If Homer confided in his mother, or in anybody else, as Jimmy and Wilma had done, the same would probably happen to him. They’d make him see a shrink. And although he didn’t know exactly what went on in such people’s offices, he had a pretty good idea that it wouldn’t be pleasant.

That piece of film showed him that ‘difference’ was not confined to the dreary township in the bleak Northwest where he’d had the misfortune to be born. The same kind of difference that Homer had observed in Aberdeen was present in all its disturbing virulence elsewhere in the world too. Such a universal and constantly spreading phenomenon certainly couldn’t be stopped by a nine-year-old boy.

It was impossible for him to get away. All he could do was devise techniques of passive defense, try not to do anything that might jeopardize the status quo, try to blend in with the ‘differents’ around him. Here the film evidence was a great help, for the director had not merely revealed to the world the invasion of the differents - conventionally described as ‘body snatchers’, a term that conveyed very well the appalling nature of the change that was taking place - but had also given two crucial pieces of practical advice. First: what you had to do to avoid being body-snatched - integrated into the change that was taking place. Second: how you could conceal your extraneousness to the replicants - your intention not to be changed.

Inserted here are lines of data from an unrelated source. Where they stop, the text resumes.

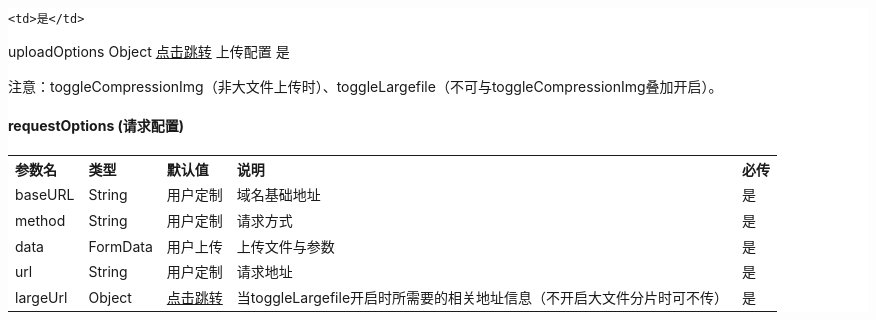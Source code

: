     <td>是</td>
  </tr>
  <tr>
    <td>uploadOptions</td>
    <td>Object</td>
    <td>
        <a href="#uploadOptions">点击跳转</a>
    </td>
    <td>上传配置</td>
    <td>是</td>
  </tr>
</table>

注意：toggleCompressionImg（非大文件上传时）、toggleLargefile（不可与toggleCompressionImg叠加开启）。

<h4 id="requestOptions">requestOptions (请求配置)</h4> 

<table style="text-align: left;">
  <tr>
    <th>参数名</th> 
    <th>类型</th>
    <th>默认值</th>
    <th>说明</th>
    <th>必传</th>
  </tr>
  <tr>
    <td>baseURL</td>
    <td>String</td>
    <td>用户定制</td>
    <td>域名基础地址</td>
    <td>是</td>
  </tr>
  <tr>
    <td>method</td>
    <td>String</td>
    <td>用户定制</td>
    <td>请求方式</td>
    <td>是</td>
  </tr>
  <tr>
    <td>data</td>
    <td>FormData</td>
    <td>用户上传</td>
    <td>上传文件与参数</td>
    <td>是</td>
  </tr>
  <tr>
    <td>url</td>
    <td>String</td>
    <td>用户定制</td>
    <td>请求地址</td>
    <td>是</td>
  </tr>
  <tr>
    <td>largeUrl</td>
    <td>Object</td>
    <td>
        <a href="#largeUrl">点击跳转</a>
    </td>
    <td>当toggleLargefile开启时所需要的相关地址信息（不开启大文件分片时可不传）</td>
    <td>是</td>
  </tr>
</table>
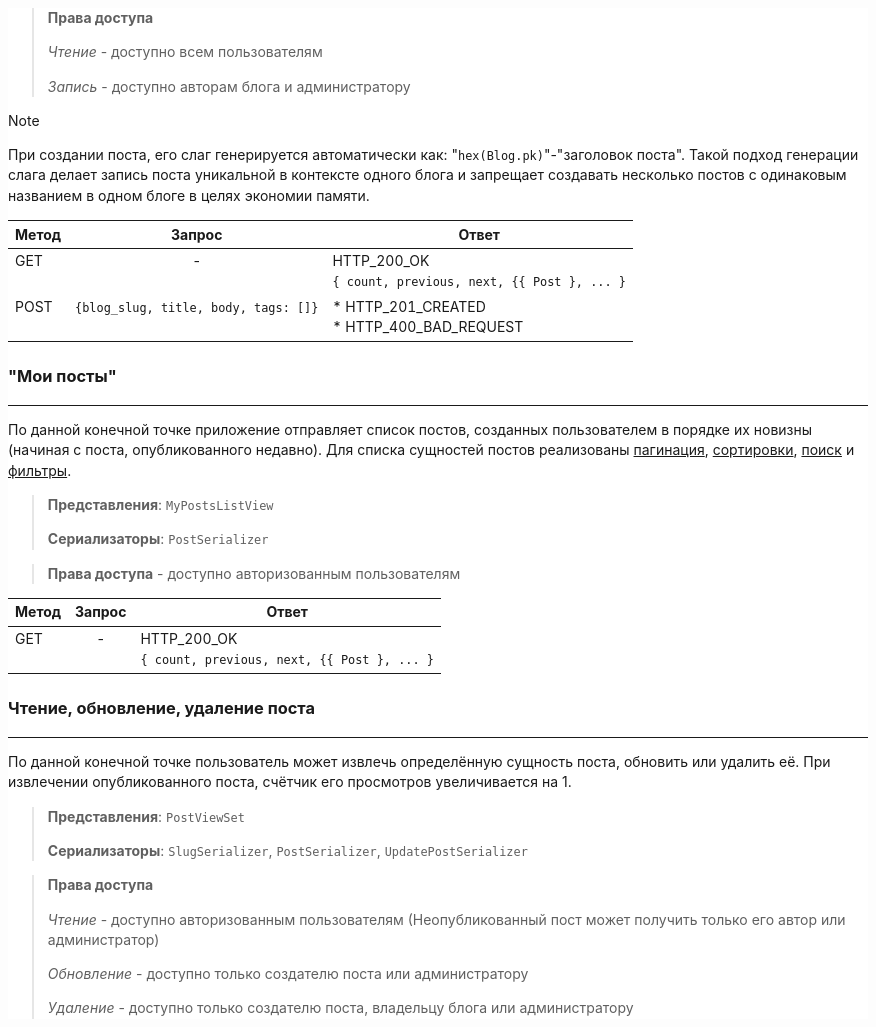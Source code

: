 > **Права доступа** 
> 
> *Чтение* - доступно всем пользователям
> 
> *Запись* - доступно авторам блога и администратору

> [!NOTE]
> При создании поста, его слаг генерируется автоматически как: "`hex(Blog.pk)`"-"заголовок поста".
> Такой подход генерации слага делает запись поста уникальной в контексте одного блога и
> запрещает создавать несколько постов с одинаковым названием в одном блоге в целях экономии памяти.

| Метод |                Запрос                | Ответ                                                         |
|-------|:------------------------------------:|---------------------------------------------------------------|
| GET   |                  -                   | HTTP_200_OK <br/> `{ count, previous, next, {{ Post }, ... }` |
| POST  | `{blog_slug, title, body, tags: []}` | * HTTP_201_CREATED<br/>* HTTP_400_BAD_REQUEST                 |


### "Мои посты"
***

По данной конечной точке приложение отправляет список постов, созданных пользователем 
в порядке их новизны (начиная с поста, опубликованного недавно). Для списка сущностей постов 
реализованы [пагинация](#Пагинация), [сортировки](#Сортировка-поиск-фильтры-постов), 
[поиск](#Сортировка-поиск-фильтры-постов) и [фильтры](#Сортировка-поиск-фильтры-постов).

> **Представления**: `MyPostsListView`
> 
> **Сериализаторы**: `PostSerializer`

> **Права доступа** - доступно авторизованным пользователям

| Метод | Запрос | Ответ                                                         |
|-------|:------:|---------------------------------------------------------------|
| GET   |   -    | HTTP_200_OK <br/> `{ count, previous, next, {{ Post }, ... }` |


### Чтение, обновление, удаление поста
***

По данной конечной точке пользователь может извлечь определённую сущность поста, обновить 
или удалить её. При извлечении опубликованного поста, счётчик его просмотров увеличивается 
на 1.

> **Представления**: `PostViewSet`
> 
> **Сериализаторы**: `SlugSerializer`, `PostSerializer`, `UpdatePostSerializer`

> **Права доступа** 
> 
> *Чтение* - доступно авторизованным пользователям (Неопубликованный пост может получить
> только его автор или администратор)
> 
> *Обновление* - доступно только создателю поста или администратору
> 
> *Удаление* - доступно только создателю поста, владельцу блога или администратору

As far as the second point was concerned, no great effort was required. You simply had to feign indifference to the differents’ hostility. Be impermeable. Not let them rile you. The differents always acted in a deliberately hostile manner, to provoke normal people into giving themselves away. Homer’s violent reaction to the provocation of the Christmas piece of coal, for instance, was something to be avoided. He had probably only gotten away with it because he was a kid. But who was to know how long the period of immunity would last, and when the time of integration would begin? He decided he’d better be careful, and immediately adopted the recommended behavior. Impermeability. Insensibility. He resolved to reduce communication with others to a minimum, and spent all the time on his own, concentrating on his collection of space toys.

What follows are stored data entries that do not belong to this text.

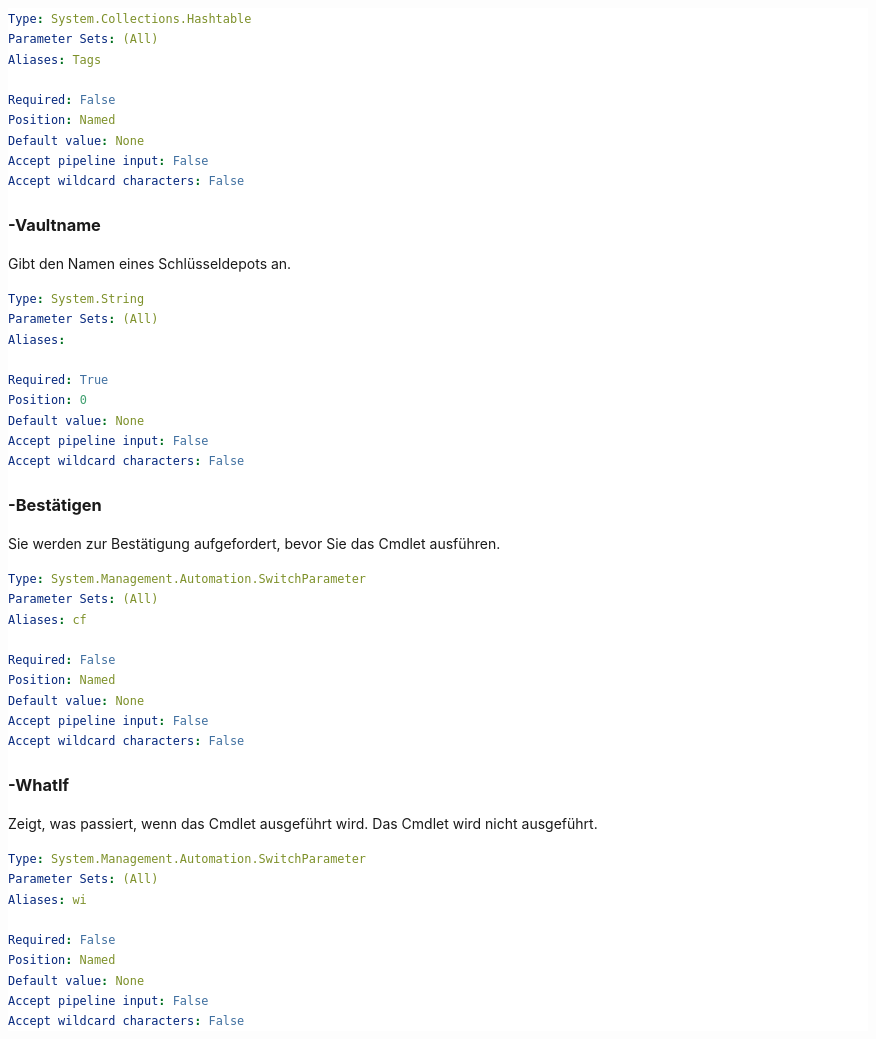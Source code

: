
 ```yaml
Type: System.Collections.Hashtable
Parameter Sets: (All)
Aliases: Tags

Required: False
Position: Named
Default value: None
Accept pipeline input: False
Accept wildcard characters: False
```

### -Vaultname
Gibt den Namen eines Schlüsseldepots an.

```yaml
Type: System.String
Parameter Sets: (All)
Aliases:

Required: True
Position: 0
Default value: None
Accept pipeline input: False
Accept wildcard characters: False
```

### -Bestätigen
Sie werden zur Bestätigung aufgefordert, bevor Sie das Cmdlet ausführen.

```yaml
Type: System.Management.Automation.SwitchParameter
Parameter Sets: (All)
Aliases: cf

Required: False
Position: Named
Default value: None
Accept pipeline input: False
Accept wildcard characters: False
```

### -WhatIf
Zeigt, was passiert, wenn das Cmdlet ausgeführt wird.
Das Cmdlet wird nicht ausgeführt.

```yaml
Type: System.Management.Automation.SwitchParameter
Parameter Sets: (All)
Aliases: wi

Required: False
Position: Named
Default value: None
Accept pipeline input: False
Accept wildcard characters: False
```
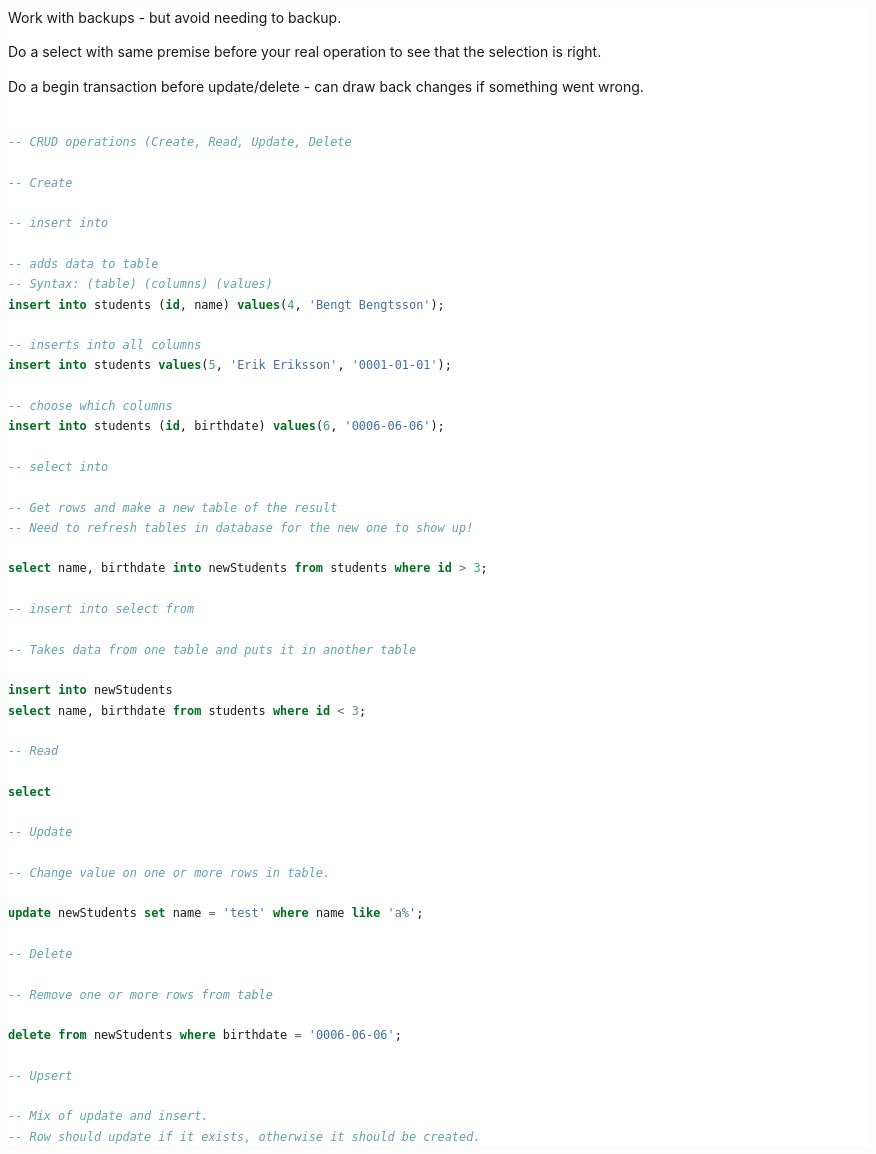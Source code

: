 Work with backups - but avoid needing to backup.

Do a select with same premise before your real operation to see that the selection is right.

Do a begin transaction before update/delete - can draw back changes if something went wrong.


```SQL

-- CRUD operations (Create, Read, Update, Delete

-- Create 

-- insert into 

-- adds data to table
-- Syntax: (table) (columns) (values)
insert into students (id, name) values(4, 'Bengt Bengtsson');

-- inserts into all columns
insert into students values(5, 'Erik Eriksson', '0001-01-01');

-- choose which columns
insert into students (id, birthdate) values(6, '0006-06-06');

-- select into

-- Get rows and make a new table of the result
-- Need to refresh tables in database for the new one to show up!

select name, birthdate into newStudents from students where id > 3;

-- insert into select from

-- Takes data from one table and puts it in another table

insert into newStudents 
select name, birthdate from students where id < 3;

-- Read

select

-- Update

-- Change value on one or more rows in table.

update newStudents set name = 'test' where name like 'a%';

-- Delete

-- Remove one or more rows from table

delete from newStudents where birthdate = '0006-06-06';

-- Upsert

-- Mix of update and insert.
-- Row should update if it exists, otherwise it should be created.
```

But if the second point wasn’t much of a problem, the first - how to avoid being body-snatched - had a drastic solution. It was perfectly simple in theory, but in practice … in practice it meant giving up sleeping. Because that was how the change came about. You fell asleep and you woke up different.

In the film footage, Dr Bennell had spoken of how people often became dehumanized, losing their identity so gradually that they weren’t aware of any alteration in themselves.

Homer couldn’t agree more. That was exactly how it had happened. His mother, the garbage man and all the others. The change was imperceptibly slow until the final, irrevocable moment of palpable difference. But this didn’t make it any easier to accept the drawbacks of the solution. It’s all very well to talk, but how are you supposed to react when somebody comes along and tells you it’s quite easy, all you have to do is not sleep?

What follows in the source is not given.